Get RecipePork Roll Rachel Sandwiches
Sometimes this whole writing thing ends up backing me into a culinary corner that only determination, innovation, and a bit of extra mayonnaise can get me out of. Case in point: I once wrote about how I'm a fan of Taylor Ham, A.K.A. Pork Roll, a large, semi-emulsified, ultra-salty pork-based luncheon meat that's been produced in New Jersey since at least 1906. I've always said that Pork Roll is Spam for folks who don't want to admit that they like Spam, and it still seems an apt description.
And what ended up becoming close fridge-mates with this pork roll languishing on the bottom shelf? As luck would have it, it was a gallon of leftover cole slaw from my recent Food Lab testing.
And when life gives me pork roll and cole slaw, I make sandwiches.

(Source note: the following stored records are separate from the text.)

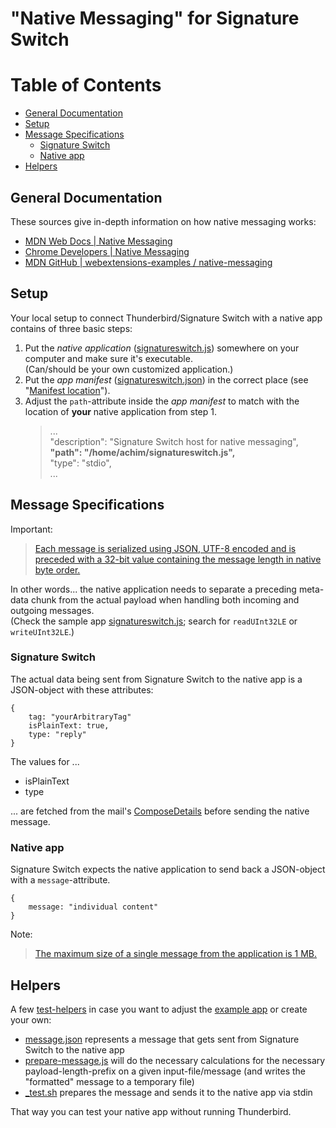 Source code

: # "Native Messaging" for Signature Switch

Table of Contents
=================

* [General Documentation](#general-documentation)
* [Setup](#setup)
* [Message Specifications](#message-specifications)
    * [Signature Switch](#signature-switch)
    * [Native app](#native-app)
* [Helpers](#helpers)

## General Documentation

These sources give in-depth information on how native messaging works:

* [MDN Web Docs | Native Messaging](https://developer.mozilla.org/en-US/docs/Mozilla/Add-ons/WebExtensions/Native_messaging)
* [Chrome Developers | Native Messaging](https://developer.chrome.com/docs/apps/nativeMessaging/)
* [MDN GitHub | webextensions-examples / native-messaging](https://github.com/mdn/webextensions-examples/tree/master/native-messaging)

## Setup

Your local setup to connect Thunderbird/Signature Switch with a native app contains of three basic steps:

1. Put the *native application* ([signatureswitch.js](native-messaging-hosts/signatureswitch.js)) somewhere on your computer and make sure it's executable.  
   (Can/should be your own customized application.)
2. Put the *app manifest* ([signatureswitch.json](native-messaging-hosts/signatureswitch.json)) in the correct place (see "[Manifest location](https://developer.mozilla.org/en-US/docs/Mozilla/Add-ons/WebExtensions/Native_manifests#manifest_location)").
3. Adjust the `path`-attribute inside the *app manifest* to match with the location of **your** native application from step 1.  
   > ...  
   > "description": "Signature Switch host for native messaging",  
   > **"path": "/home/achim/signatureswitch.js",**  
   > "type": "stdio",  
   > ...

## Message Specifications

Important:
> [Each message is serialized using JSON, UTF-8 encoded and is preceded with a 32-bit value containing the message length in native byte order.](https://developer.mozilla.org/en-US/docs/Mozilla/Add-ons/WebExtensions/Native_messaging#app_side)

In other words... the native application needs to separate a preceding meta-data chunk from the actual payload when handling both incoming and outgoing messages.  
(Check the sample app [signatureswitch.js](native-messaging-hosts/signatureswitch.js); search for `readUInt32LE` or `writeUInt32LE`.)

### Signature Switch

The actual data being sent from Signature Switch to the native app is a JSON-object with these attributes:

```
{
    tag: "yourArbitraryTag"
    isPlainText: true,
    type: "reply"
}
```
The values for ...

* isPlainText
* type

... are fetched from the mail's [ComposeDetails](https://thunderbird-webextensions.readthedocs.io/en/latest/compose.html#compose-composedetails) before sending the native message.

### Native app

Signature Switch expects the native application to send back a JSON-object with a `message`-attribute.

```
{
    message: "individual content"
}
```

Note:
> [The maximum size of a single message from the application is 1 MB.](https://developer.mozilla.org/en-US/docs/Mozilla/Add-ons/WebExtensions/Native_messaging#app_side)

## Helpers

A few [test-helpers](test) in case you want to adjust the [example app](native-messaging-hosts/signatureswitch.js) or create your own:

* [message.json](test/message.json) represents a message that gets sent from Signature Switch to the native app
* [prepare-message.js](test/prepare-message.js) will do the necessary calculations for the necessary payload-length-prefix on a given input-file/message (and writes the "formatted" message to a temporary file)
* [_test.sh](test/_test.sh) prepares the message and sends it to the native app via stdin

That way you can test your native app without running Thunderbird.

Pork Roll Rachels, to be specific.
I only recently found out that Rachels are not very well known in the sandwich-eating world. Even Serious Eats Overlord Ed had not heard of them before I cooked up a batch last week. Though their origin is a matter of debate, their assembly is not. They're the sister sandwich to the Reuben, made by replacing the corned beef with pastrami and the sauerkraut with cole slaw. The melted Swiss cheese and Thousand Island dressing and the buttery toasted rye bread remain the same.
Pork roll is a pretty natural substitute for pastrami. It's salty, it's tender, it's heavily spiced, and nicely fatty.
There's only one real trick to cooking it, and you've probably gathered it from the photos already: cut a slit into it. This technique, known as the "pac-man cut" or the "fire badge" ensures that the slices lay flat while you fry them. Nobody likes cupped pork roll.*
*this is a sentence I would never have imagined writing.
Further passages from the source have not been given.